第一に、自己こそを適切なところで確たるものとするように。然して、他者を教示するように。賢者は、汚されないもの

原文

第一に、自己こそを適切なところで確たるものとするように。然(しか)して、他者を教示するように。賢者は、汚されないもの。

意訳

先ず自分を正しく整えた上で、他の人に物事を教えなさい。そうすれば、懸命な人は余計なことに煩わされて悩むことはない。伝教大師の「能(よ)く行い能く言う」というお言葉にもあるように、教えるよりも実践が先。人の模範となれるよう、人格形成に努めよう。

出典

『法句経』

解説

『法句経』は『ダンマパダ=真理のことば』ともいい、お釈迦さま自身の言葉を伝える原始仏典の一つ。423の詩が26章にわけて収録されている。

妙機禅師

まず第一歩として、自己の心と行いを正し、自らを整えることが肝要である。その上でしか他人に教え導くことは真に有益ではない。これこそが賢者の道であり、余計な煩悩や悩みに心を乱されることなく、汚れを持たずに安らかに生きる秘訣である。

日常の中で人々を導く立場にある者は、自身の行動と心の在り方をしっかりと見つめ直さなければならない。伝教大師の言もそうであったように、言葉よりも行ないが先に立つべきである。実践を通じて、他者が自然とその姿を見て学ぶような存在であるべきなのだ。

『法句経』という古典的な教典は、この教えを特に強調している。この教典の中には、ブッダの言葉として伝わる詩が多くあり、それぞれが日々の生き方や心の持ち方についての指針を示している。これらの詩は、ブッダ自身が弟子たちに語ったものであるとされ、その真理は時を超えて今もなお多くの人々の心に響く。

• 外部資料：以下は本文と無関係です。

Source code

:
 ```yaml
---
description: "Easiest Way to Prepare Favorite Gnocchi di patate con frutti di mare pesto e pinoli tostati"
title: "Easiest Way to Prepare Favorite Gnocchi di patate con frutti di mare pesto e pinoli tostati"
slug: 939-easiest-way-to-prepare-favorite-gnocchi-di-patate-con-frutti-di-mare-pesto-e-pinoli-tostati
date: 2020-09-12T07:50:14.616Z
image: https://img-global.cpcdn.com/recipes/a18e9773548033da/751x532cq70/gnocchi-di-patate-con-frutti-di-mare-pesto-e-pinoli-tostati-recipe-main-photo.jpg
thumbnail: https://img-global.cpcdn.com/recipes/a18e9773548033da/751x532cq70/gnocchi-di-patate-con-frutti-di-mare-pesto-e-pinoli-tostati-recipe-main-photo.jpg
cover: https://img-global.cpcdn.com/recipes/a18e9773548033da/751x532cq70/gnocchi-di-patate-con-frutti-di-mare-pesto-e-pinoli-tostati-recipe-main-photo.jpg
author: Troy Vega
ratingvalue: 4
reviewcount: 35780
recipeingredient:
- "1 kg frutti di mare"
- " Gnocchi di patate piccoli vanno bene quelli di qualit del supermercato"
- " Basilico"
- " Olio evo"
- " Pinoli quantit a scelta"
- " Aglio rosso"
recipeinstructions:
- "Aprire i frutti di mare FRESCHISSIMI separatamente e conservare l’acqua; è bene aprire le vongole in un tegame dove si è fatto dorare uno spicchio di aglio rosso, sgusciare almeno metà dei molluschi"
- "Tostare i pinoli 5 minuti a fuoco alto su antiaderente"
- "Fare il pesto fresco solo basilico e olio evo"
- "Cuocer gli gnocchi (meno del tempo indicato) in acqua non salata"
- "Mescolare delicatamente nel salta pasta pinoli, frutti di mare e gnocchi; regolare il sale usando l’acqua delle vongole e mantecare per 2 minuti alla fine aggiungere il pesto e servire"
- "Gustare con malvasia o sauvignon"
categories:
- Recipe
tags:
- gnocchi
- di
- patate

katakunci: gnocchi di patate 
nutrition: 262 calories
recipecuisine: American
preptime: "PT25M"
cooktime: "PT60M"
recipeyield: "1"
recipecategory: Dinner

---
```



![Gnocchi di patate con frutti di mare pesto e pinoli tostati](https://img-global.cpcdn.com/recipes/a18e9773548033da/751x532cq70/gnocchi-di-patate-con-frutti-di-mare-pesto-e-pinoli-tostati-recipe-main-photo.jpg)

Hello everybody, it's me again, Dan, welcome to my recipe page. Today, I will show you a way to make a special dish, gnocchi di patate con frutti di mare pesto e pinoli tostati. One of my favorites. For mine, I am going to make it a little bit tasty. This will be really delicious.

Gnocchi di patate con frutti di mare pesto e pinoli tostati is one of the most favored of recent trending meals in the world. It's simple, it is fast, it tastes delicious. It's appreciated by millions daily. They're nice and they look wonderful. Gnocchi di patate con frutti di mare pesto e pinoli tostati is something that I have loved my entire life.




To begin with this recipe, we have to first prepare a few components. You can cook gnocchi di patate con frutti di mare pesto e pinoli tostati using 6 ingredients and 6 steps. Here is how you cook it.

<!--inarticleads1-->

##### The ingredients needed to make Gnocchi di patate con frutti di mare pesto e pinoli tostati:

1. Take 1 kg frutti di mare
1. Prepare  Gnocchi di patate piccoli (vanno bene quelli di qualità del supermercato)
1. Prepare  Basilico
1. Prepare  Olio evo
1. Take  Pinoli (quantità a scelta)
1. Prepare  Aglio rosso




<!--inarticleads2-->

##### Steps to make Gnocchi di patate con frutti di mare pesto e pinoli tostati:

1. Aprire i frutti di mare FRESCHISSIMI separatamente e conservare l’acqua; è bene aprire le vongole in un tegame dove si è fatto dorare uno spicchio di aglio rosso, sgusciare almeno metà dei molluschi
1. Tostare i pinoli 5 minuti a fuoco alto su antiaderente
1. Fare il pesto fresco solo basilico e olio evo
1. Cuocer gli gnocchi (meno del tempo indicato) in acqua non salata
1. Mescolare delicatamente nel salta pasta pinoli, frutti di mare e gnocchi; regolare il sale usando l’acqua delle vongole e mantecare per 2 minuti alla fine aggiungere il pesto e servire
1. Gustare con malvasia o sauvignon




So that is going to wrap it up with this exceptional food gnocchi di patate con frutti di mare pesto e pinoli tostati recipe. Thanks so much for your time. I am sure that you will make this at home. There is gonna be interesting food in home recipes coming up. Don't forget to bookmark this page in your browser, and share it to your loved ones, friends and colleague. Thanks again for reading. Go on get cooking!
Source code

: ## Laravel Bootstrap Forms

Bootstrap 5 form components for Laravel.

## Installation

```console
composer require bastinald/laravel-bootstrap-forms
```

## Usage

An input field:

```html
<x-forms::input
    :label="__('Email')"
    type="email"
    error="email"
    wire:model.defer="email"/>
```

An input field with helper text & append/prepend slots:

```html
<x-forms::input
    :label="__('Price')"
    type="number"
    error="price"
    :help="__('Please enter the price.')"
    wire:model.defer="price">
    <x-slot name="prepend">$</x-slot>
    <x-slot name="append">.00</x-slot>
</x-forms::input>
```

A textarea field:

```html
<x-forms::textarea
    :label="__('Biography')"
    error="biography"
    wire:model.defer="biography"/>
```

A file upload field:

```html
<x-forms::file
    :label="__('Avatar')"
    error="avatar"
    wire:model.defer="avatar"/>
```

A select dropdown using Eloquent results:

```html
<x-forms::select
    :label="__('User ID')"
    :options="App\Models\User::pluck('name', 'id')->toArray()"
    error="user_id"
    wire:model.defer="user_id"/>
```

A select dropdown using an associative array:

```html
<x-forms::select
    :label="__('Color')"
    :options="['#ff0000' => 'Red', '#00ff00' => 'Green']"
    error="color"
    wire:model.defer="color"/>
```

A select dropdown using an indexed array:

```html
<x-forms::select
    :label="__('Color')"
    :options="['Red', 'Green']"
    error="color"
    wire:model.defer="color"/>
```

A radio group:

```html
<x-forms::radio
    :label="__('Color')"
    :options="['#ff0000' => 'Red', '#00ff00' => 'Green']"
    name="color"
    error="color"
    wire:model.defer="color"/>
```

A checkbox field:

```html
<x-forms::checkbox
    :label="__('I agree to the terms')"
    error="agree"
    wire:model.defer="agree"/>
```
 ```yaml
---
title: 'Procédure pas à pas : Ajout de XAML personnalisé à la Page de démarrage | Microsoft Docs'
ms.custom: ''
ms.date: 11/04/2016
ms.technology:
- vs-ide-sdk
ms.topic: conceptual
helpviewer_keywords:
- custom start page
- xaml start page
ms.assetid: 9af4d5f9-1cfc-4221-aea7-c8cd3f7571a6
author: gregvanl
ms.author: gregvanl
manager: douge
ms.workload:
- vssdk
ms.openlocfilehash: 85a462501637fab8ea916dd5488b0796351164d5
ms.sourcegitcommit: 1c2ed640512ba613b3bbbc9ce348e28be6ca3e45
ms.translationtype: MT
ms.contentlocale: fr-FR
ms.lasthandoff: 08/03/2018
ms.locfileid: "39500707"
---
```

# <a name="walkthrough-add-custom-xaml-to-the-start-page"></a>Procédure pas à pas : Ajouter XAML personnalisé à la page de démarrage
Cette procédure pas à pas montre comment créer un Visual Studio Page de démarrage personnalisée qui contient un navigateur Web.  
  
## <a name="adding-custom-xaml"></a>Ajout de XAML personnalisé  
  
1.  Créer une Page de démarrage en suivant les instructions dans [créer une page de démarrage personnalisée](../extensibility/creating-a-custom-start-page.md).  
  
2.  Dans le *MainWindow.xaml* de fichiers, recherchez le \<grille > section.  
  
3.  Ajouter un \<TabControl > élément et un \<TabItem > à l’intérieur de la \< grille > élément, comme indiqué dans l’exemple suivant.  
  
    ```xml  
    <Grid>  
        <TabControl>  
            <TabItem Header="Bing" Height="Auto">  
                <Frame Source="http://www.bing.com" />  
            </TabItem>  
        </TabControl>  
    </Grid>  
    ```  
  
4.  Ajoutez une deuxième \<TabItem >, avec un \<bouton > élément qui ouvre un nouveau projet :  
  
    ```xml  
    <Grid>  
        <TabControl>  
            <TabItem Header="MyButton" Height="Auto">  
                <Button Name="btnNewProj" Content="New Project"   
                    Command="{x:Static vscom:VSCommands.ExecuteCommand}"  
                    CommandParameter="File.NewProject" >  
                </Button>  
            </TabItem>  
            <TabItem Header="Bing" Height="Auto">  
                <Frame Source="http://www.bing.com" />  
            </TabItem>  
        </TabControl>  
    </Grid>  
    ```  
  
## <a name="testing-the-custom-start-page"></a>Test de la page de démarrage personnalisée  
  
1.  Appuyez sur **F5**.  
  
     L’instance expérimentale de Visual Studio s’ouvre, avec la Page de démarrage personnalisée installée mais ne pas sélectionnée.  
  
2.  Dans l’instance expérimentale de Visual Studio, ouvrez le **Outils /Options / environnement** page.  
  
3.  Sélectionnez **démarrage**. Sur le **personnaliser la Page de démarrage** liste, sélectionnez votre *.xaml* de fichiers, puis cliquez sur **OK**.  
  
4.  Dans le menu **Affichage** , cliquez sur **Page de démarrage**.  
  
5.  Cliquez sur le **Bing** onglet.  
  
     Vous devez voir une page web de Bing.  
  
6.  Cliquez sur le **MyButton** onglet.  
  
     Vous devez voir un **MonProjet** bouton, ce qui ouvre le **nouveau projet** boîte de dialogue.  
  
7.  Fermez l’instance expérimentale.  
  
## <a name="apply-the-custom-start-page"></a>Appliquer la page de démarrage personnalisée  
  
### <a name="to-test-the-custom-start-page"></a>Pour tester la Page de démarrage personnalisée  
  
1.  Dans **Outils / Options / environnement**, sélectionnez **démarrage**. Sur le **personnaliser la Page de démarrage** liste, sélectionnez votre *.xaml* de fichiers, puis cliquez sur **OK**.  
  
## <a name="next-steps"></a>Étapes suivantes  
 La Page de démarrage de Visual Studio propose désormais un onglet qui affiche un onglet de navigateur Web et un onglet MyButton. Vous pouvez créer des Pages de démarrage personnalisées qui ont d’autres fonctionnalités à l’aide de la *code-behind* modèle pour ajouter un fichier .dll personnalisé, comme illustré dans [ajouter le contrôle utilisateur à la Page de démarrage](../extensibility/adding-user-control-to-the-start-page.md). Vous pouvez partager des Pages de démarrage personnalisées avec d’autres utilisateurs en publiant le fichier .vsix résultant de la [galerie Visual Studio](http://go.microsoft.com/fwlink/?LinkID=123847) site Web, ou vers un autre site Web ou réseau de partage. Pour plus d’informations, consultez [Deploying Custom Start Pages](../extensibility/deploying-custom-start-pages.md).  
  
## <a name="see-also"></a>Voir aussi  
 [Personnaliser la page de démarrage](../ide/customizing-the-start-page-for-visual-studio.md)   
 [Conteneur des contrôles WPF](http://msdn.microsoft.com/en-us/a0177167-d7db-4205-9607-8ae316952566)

この教えの根幹にあるのは、自分自身がしっかりと整っていなければ、他人を正しく導くことはできないということである。このため、自己修行と人々への教導は一体のものであり、切り離して考えることはできない。自己を鍛え、心の清浄を保つことで、初めて他者の助けとなり得るのだ。

この教えに従い、私たちは日々の生活の中で自己を磨き、隣人や仲間たちに真の善を示すことができる。これが個々の成長につながり、結果的には社会全体の調和を実現する道である。一度この道を歩み始めたならば、静かに、しかし確実に、その恩恵は広がり続けることであろう。